Data:

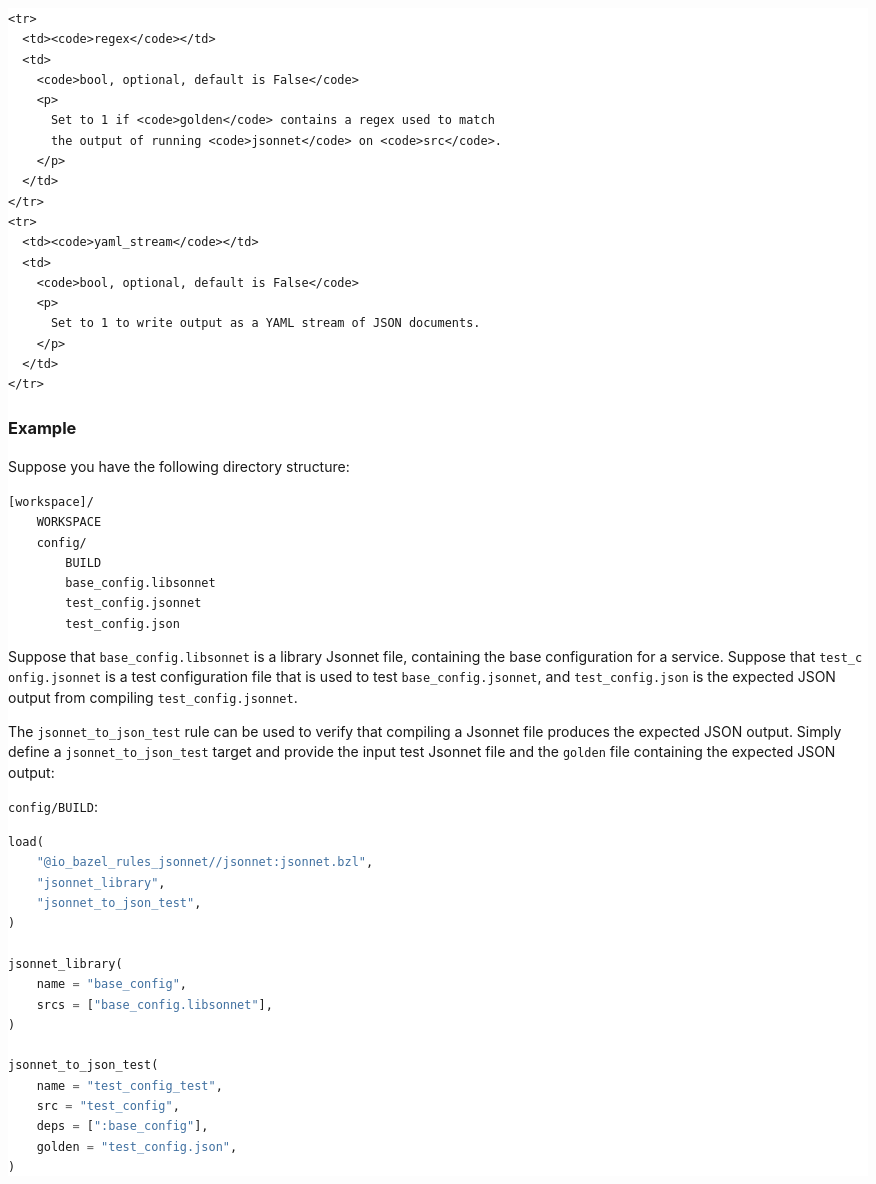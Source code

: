     <tr>
      <td><code>regex</code></td>
      <td>
        <code>bool, optional, default is False</code>
        <p>
          Set to 1 if <code>golden</code> contains a regex used to match
          the output of running <code>jsonnet</code> on <code>src</code>.
        </p>
      </td>
    </tr>
    <tr>
      <td><code>yaml_stream</code></td>
      <td>
        <code>bool, optional, default is False</code>
        <p>
          Set to 1 to write output as a YAML stream of JSON documents.
        </p>
      </td>
    </tr>
  </tbody>
</table>

### Example

Suppose you have the following directory structure:

```
[workspace]/
    WORKSPACE
    config/
        BUILD
        base_config.libsonnet
        test_config.jsonnet
        test_config.json
```

Suppose that `base_config.libsonnet` is a library Jsonnet file, containing the
base configuration for a service. Suppose that `test_config.jsonnet` is a test
configuration file that is used to test `base_config.jsonnet`, and
`test_config.json` is the expected JSON output from compiling
`test_config.jsonnet`.

The `jsonnet_to_json_test` rule can be used to verify that compiling a Jsonnet
file produces the expected JSON output. Simply define a `jsonnet_to_json_test`
target and provide the input test Jsonnet file and the `golden` file containing
the expected JSON output:

`config/BUILD`:

```python
load(
    "@io_bazel_rules_jsonnet//jsonnet:jsonnet.bzl",
    "jsonnet_library",
    "jsonnet_to_json_test",
)

jsonnet_library(
    name = "base_config",
    srcs = ["base_config.libsonnet"],
)

jsonnet_to_json_test(
    name = "test_config_test",
    src = "test_config",
    deps = [":base_config"],
    golden = "test_config.json",
)
```

[jsonnet]: http://google.github.io/jsonnet/doc/
[multiple-output-files]: http://google.github.io/jsonnet/doc/commandline.html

What the exercise asks: Reproduce, exactly as they stand in the data above, the lines from the one that holds "### Example" to the one that holds "compiling a Jsonnet", inclusive.

Exercise response:
### Example

Suppose you have the following directory structure:

```
[workspace]/
    WORKSPACE
    config/
        BUILD
        base_config.libsonnet
        test_config.jsonnet
        test_config.json
```

Suppose that `base_config.libsonnet` is a library Jsonnet file, containing the
base configuration for a service. Suppose that `test_config.jsonnet` is a test
configuration file that is used to test `base_config.jsonnet`, and
`test_config.json` is the expected JSON output from compiling
`test_config.jsonnet`.

The `jsonnet_to_json_test` rule can be used to verify that compiling a Jsonnet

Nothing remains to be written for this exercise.